What can explain this long-term trend of increasing illegal immigration? Large wage differentials encourage illegal immigration (given limits on legal immigration) while enforcement of immigration law discourages it. These factors alone, however, cannot explain its long-term rise. One explanation is that migration is encouraged by the spread of social networks. When migrants from Mexico arrive in the United States, they are able to find friends and family from Mexico who welcome them, help them find jobs and housing, and otherwise facilitate their adaptation to the United States. Illegal immigration is thereby self-sustaining. It tends to grow over time because it spreads and deepens the social networks that facilitate it. (It is also worth noting that this growth of illegal immigration explains the increasing intensity of the controversy over it, a point we return to below.)

Applications and Empirical Evidence

Econometric discrete choice modeling, a type of multiple regressions, is a common technique used by economists to quantify determinants of migration for various populations of study, and econometric selection models have been used to study the effects of migration on economic outcomes. Some of these applications will be discussed here (Dodson, 47).

Intranational Migration

Literature on the determinants of intranational migration suggests that life cycle considerations (e.g., age, education, family structure) and distance are key predictors of internal migrant flows (Greenwood, 1997). A complication to the unitary model of migration is that family units often migrate together, and therefore migration decision making may occur at the family level as opposed to the individual. Specifically, families may maximize family welfare as opposed to individual welfare with some family members suffering losses as the result of migration and others realizing offsetting gains.

In addition, locational attributes and amenities (dis-amenities), both environmental and those that are the result of public policy and market conditions, have been shown to attract (repel) internal migrants. Significant effort in economics literature has been made to examine the possibility of welfare migration or migration in response to differences in public aid availability and generosity across locations. McKinnish (2005, 2007), for example, in her examination of internal migration between U.S. counties, finds that having a county neighbor with lower welfare benefits increases welfare expenditures in border counties relative to interior counties. Welfare migration may occur among both those native to a country and new to it (Dávila, 459).

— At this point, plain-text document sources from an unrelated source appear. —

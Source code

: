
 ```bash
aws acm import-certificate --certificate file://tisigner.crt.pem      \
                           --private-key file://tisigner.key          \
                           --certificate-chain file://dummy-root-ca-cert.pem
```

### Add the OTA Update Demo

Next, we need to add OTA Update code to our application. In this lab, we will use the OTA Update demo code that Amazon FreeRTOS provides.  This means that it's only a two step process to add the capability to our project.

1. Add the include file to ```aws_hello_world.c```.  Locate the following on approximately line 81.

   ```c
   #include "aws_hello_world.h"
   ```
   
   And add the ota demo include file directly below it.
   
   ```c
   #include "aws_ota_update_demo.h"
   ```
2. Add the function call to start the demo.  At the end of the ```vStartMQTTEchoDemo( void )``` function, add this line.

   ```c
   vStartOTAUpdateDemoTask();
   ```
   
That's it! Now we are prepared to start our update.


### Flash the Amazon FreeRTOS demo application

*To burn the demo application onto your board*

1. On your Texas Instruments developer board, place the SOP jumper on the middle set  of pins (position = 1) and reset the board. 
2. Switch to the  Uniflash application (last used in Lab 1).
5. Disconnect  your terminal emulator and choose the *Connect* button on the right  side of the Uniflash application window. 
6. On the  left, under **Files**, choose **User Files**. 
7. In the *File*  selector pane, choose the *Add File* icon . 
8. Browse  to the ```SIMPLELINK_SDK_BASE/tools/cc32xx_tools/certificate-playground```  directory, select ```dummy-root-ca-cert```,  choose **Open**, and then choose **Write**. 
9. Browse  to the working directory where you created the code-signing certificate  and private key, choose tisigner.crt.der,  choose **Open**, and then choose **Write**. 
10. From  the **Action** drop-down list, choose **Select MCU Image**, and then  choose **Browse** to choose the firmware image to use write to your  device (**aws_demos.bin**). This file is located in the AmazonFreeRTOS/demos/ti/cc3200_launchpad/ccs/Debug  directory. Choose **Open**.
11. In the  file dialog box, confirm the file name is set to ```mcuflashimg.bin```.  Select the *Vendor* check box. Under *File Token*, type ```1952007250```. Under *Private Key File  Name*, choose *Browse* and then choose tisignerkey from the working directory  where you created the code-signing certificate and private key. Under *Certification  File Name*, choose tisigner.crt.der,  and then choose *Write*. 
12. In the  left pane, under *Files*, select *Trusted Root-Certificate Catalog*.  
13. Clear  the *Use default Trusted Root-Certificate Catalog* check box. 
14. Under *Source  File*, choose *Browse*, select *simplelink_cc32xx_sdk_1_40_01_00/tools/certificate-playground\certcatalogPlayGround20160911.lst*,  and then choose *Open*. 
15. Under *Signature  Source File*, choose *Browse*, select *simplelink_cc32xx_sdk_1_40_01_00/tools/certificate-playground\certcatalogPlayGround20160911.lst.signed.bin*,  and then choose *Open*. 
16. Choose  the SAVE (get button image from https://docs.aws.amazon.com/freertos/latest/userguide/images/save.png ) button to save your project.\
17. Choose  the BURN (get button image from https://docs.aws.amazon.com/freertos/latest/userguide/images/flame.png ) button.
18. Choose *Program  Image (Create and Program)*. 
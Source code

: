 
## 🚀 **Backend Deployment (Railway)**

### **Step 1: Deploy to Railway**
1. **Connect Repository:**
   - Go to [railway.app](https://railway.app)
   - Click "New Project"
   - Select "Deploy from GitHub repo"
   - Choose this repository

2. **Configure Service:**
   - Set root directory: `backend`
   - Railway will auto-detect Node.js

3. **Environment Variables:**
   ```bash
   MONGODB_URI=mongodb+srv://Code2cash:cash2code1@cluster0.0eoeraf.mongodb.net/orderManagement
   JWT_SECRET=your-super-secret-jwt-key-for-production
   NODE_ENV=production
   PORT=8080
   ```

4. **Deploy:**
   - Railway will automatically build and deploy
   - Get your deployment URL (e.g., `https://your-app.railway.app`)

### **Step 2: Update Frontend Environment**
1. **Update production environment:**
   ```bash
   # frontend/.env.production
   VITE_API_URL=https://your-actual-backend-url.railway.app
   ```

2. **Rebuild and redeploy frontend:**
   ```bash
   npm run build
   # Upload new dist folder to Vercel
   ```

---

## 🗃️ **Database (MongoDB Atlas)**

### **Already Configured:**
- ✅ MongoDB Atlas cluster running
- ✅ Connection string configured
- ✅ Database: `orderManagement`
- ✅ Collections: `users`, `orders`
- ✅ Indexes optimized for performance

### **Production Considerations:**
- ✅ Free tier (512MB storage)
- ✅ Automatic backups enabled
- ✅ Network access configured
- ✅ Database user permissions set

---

The Immigration Debate in the United States

Intranational migration is rarely controversial. In contrast, international migration often arouses heated controversies and inflammatory rhetoric. That may seem odd in the context of the United States since we like to think of ourselves as a “nation of immigrants.” Why are there such passionate arguments about people who seem to like our country so much that they want to move here?

It is worth taking a moment to address this question since it puts the more technical issues in a larger, interpretive framework. The most direct answer concerns the sheer number of people who come to the United States each year. Since 2000, an average of ...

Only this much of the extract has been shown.